BTW, I've been lurking here for a while but this is my first post. Hello!


----------



## bruce333 (Sep 1, 2006)

Welcome!

couple questions:

Is this a new gun?

How experienced a shooter are you?

What brand ammo? Have you tried different brands?


----------



## cougartex (Jan 2, 2010)

If it's a new gun, it should have 2 mags, check and see if it does it with both mags, if not but one and the same mag all the time, may be the mag. If it does with both mags, you may be hitting slide stop or limp wristing gun.


----------



## Pollock Joe (May 12, 2010)

It is a used gun with only one mag. I was shooting Herters 115 gr fmj. First time shooting this ammo and this is the first time I had this issue. Never thought about that. I'll try a different ammo next time to see if that was the culprit. The feed lips on the magazine look to be in good shape but I've been meaning to pick up a couple of spare mags anyway.

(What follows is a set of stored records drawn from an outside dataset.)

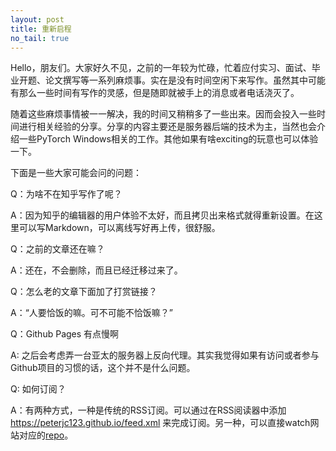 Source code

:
 ```yaml
---
layout: post
title: 重新启程
no_tail: true
---
```

Hello，朋友们。大家好久不见，之前的一年较为忙碌，忙着应付实习、面试、毕业开题、论文撰写等一系列麻烦事。实在是没有时间空闲下来写作。虽然其中可能有那么一些时间有写作的灵感，但是随即就被手上的消息或者电话浇灭了。

随着这些麻烦事情被一一解决，我的时间又稍稍多了一些出来。因而会投入一些时间进行相关经验的分享。分享的内容主要还是服务器后端的技术为主，当然也会介绍一些PyTorch Windows相关的工作。其他如果有啥exciting的玩意也可以体验一下。

下面是一些大家可能会问的问题：

Q：为啥不在知乎写作了呢？

A：因为知乎的编辑器的用户体验不太好，而且拷贝出来格式就得重新设置。在这里可以写Markdown，可以离线写好再上传，很舒服。

Q：之前的文章还在嘛？

A：还在，不会删除，而且已经迁移过来了。

Q：怎么老的文章下面加了打赏链接？

A：“人要恰饭的嘛。可不可能不恰饭嘛？”

Q：Github Pages 有点慢啊

A: 之后会考虑弄一台亚太的服务器上反向代理。其实我觉得如果有访问或者参与Github项目的习惯的话，这个并不是什么问题。

Q: 如何订阅？

A：有两种方式，一种是传统的RSS订阅。可以通过在RSS阅读器中添加 https://peterjc123.github.io/feed.xml 来完成订阅。另一种，可以直接watch网站对应的[repo](https://github.com/peterjc123/peterjc123.github.io)。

I've been shooting for a while and my ego is fragile so I'm sure it couldn't be from limp wristing.


----------



## DJ Niner (Oct 3, 2006)

One more thought; are your hands big enough that your thumb can touch the slide release while in a firing grip? If so, you may be touching/resting your thumb on the lever, which will prevent the slide from locking back when the mag is empty. This is fairly common with guns that have extended slide release levers, or guns that have the stock release lever within reach of the shooter (I have a constant problem with this when I shoot SIG autoloaders; my thumb treats the release like a thumbrest, and the slide NEVER locks back when empty).

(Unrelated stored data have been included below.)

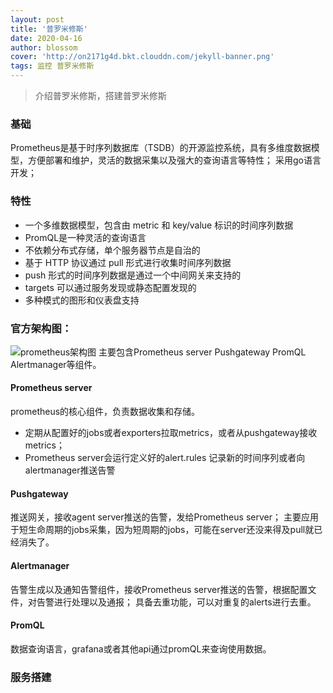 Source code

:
 ```yaml
---
layout: post
title: '普罗米修斯'
date: 2020-04-16
author: blossom
cover: 'http://on2171g4d.bkt.clouddn.com/jekyll-banner.png'
tags: 监控 普罗米修斯
---
```


> 介绍普罗米修斯，搭建普罗米修斯

### 基础
Prometheus是基于时序列数据库（TSDB）的开源监控系统，具有多维度数据模型，方便部署和维护，灵活的数据采集以及强大的查询语言等特性；
采用go语言开发；
### 特性
* 一个多维数据模型，包含由 metric 和 key/value 标识的时间序列数据
* PromQL是一种灵活的查询语言
* 不依赖分布式存储，单个服务器节点是自治的
* 基于 HTTP 协议通过 pull 形式进行收集时间序列数据
* push 形式的时间序列数据是通过一个中间网关来支持的
* targets 可以通过服务发现或静态配置发现的
* 多种模式的图形和仪表盘支持

### 官方架构图：

![prometheus架构图](https://blossom102er.github.io/assets/img/prometheus.png)
主要包含Prometheus server Pushgateway PromQL Alertmanager等组件。

#### Prometheus server
prometheus的核心组件，负责数据收集和存储。
* 定期从配置好的jobs或者exporters拉取metrics，或者从pushgateway接收metrics；
* Prometheus server会运行定义好的alert.rules 记录新的时间序列或者向alertmanager推送告警

#### Pushgateway
推送网关，接收agent server推送的告警，发给Prometheus server；
主要应用于短生命周期的jobs采集，因为短周期的jobs，可能在server还没来得及pull就已经消失了。

#### Alertmanager
告警生成以及通知告警组件，接收Prometheus server推送的告警，根据配置文件，对告警进行处理以及通报；
具备去重功能，可以对重复的alerts进行去重。

#### PromQL
数据查询语言，grafana或者其他api通过promQL来查询使用数据。

### 
### 服务搭建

Stick your thumb way out to the side, or hold it really high or low (but AWAY from the release lever, in any case), and try shooting a few mags with this modified grip to see what happens.


----------



## Pollock Joe (May 12, 2010)

I'll have to check my grip out. I use the same grip every time but maybe I was getting lazy last time out.


----------



## Freedom1911 (Oct 22, 2009)

More often than not, the slide not locking back on most guns is a magazine issue. Sometimes there are other problems, but most of what I read it ends up being a worn or otherwise damaged magazine.

And welcome to the forum.


----------